By Karol Ilagan and Federico Acosta Rainis
Philippine Center for Investigative Journalism
Despite being known as “black boxes,” algorithms can still be examined by journalists. Here’s the behind-the-scenes of how we collected, analyzed, and reported on Grab’s surge pricing model.
Manila-based journalist Karol Ilagan is a regular customer of GrabCar, the ride-hailing app. In one of her trips to work in 2023, she paid a surge fee that was more than a third of the entire fare. It wasn’t the first time, but because she took the ride late morning on a slow Tuesday, she thought she was overcharged. She sent feedback to Grab Support and was told there was high demand, hence the higher fare.
Ilagan couldn’t challenge the “high demand” explanation because only Grab has access to the underlying data. Her experience, along with numerous stories on social media about Grab’s seemingly steep prices, and drivers’ complaints about their diminishing take-home pay, inspired this reporting project.
With support from the Pulitzer Center’s AI Accountability Network, she teamed up with data specialist Federico Acosta Rainis to test whether claims about Grab’s expensive rides could be proven systematically. Working with 20 researchers, we spent more than six months examining Grab’s algorithm and how it impacts consumers and drivers.
By collecting data from Grab and its online fare check tool, we discovered that rides for at least 10 routes always included surge charges, the fee added by Grab to get more cars on the road. Based on the app, there was always a higher demand than the cars available almost the entire day.
Knowing whether GrabCar rides always included surge fees was only the first thing we wanted to find out. We also wanted to check whether the ride-hailing company’s surge pricing model worked as advertised – that it would get more cars on the road. However, the data we gathered suggested that customers still had to endure lengthy wait times even when fares were high. We used wait times as a proxy for service quality.

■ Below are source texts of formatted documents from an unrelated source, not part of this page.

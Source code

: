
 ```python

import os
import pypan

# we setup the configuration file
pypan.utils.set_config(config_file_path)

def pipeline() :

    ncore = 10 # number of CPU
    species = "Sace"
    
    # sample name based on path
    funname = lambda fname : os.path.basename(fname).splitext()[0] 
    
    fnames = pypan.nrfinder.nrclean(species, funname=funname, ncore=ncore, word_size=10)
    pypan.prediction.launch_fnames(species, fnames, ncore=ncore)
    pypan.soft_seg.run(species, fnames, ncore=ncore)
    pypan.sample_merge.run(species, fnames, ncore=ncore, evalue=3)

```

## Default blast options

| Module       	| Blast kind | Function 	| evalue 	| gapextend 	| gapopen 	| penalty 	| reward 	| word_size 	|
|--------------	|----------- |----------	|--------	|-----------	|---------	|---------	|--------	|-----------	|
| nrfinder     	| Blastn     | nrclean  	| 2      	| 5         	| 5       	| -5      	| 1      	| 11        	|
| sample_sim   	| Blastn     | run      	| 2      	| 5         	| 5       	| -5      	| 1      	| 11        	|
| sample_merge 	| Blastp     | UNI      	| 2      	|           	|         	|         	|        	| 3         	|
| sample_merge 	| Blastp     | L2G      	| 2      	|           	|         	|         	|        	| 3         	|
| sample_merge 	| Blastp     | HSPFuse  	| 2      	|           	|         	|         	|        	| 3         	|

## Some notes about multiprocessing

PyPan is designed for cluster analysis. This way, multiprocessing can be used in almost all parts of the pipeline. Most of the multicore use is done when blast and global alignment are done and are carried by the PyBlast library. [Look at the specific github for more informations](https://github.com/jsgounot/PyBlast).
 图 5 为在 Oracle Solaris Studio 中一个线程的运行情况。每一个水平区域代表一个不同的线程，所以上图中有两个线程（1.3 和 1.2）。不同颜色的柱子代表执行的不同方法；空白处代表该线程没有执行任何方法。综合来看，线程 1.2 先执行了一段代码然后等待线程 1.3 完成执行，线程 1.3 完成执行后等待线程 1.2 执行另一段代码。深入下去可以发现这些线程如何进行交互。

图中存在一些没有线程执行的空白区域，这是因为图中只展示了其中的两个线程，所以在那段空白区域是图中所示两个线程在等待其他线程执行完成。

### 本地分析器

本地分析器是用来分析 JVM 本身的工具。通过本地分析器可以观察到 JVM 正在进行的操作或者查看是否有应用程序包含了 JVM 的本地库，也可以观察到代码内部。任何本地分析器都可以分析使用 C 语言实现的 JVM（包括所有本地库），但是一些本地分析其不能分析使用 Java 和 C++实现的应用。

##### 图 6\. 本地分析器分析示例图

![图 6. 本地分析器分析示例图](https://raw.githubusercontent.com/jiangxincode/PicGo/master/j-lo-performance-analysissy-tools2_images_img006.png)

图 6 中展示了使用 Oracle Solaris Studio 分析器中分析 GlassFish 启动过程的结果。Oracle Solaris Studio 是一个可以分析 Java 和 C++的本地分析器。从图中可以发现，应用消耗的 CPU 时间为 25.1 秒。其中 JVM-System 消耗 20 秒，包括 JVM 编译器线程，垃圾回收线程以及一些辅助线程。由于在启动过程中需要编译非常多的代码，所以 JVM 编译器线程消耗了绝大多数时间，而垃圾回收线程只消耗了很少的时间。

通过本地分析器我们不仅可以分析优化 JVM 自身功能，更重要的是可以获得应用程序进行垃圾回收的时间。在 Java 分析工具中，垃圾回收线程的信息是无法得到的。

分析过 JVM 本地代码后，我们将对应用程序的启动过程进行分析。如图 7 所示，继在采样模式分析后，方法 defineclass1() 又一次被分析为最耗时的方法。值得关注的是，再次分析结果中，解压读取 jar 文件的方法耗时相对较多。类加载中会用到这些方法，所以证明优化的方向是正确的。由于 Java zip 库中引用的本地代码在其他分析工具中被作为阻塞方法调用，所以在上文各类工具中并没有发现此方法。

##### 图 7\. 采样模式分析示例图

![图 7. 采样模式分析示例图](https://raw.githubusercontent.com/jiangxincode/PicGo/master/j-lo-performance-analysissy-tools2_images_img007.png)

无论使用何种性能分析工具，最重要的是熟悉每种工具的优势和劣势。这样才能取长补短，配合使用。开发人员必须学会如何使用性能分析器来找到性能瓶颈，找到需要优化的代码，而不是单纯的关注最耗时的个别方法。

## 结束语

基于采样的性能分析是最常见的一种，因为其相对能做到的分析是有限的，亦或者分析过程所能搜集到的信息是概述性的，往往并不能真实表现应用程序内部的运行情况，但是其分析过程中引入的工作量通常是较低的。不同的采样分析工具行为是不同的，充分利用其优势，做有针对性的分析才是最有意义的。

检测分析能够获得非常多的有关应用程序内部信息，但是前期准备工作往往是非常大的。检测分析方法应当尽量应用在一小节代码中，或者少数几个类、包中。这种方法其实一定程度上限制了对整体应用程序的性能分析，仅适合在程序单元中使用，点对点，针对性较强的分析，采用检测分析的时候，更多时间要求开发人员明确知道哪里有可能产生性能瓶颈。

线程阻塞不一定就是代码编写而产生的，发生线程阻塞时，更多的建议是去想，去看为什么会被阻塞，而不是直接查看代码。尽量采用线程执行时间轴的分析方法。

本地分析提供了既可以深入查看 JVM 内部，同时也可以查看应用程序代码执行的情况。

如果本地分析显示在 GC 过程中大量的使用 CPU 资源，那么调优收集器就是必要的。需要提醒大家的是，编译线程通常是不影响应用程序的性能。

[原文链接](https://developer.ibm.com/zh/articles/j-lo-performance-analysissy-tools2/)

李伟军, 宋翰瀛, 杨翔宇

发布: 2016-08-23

Beyond the data, we also wanted to understand how Grab was able to dominate the market; how algorithms are regulated; the underlying factors that make navigating Metro Manila so difficult; and, perhaps most importantly, what needs to be done.
In the coming months, the Philippine Center for Investigative Journalism, PumaPodcast, and Commoner will be publishing stories about what we’ve found, including our data, and what the spatial unfixing of work means for Filipinos and how these intersect with systems of disadvantage. We’ll introduce you to drivers, riders, and commuters who often suffer the indignity of plying through the city streets every day. We’ll continue updating this page to share more about our process.
How we collected the data
To understand how Grab’s surge pricing model works, we collected one week’s worth of the company’s pricing information for 10 routes by gathering data from the app manually and through its online fare check tool.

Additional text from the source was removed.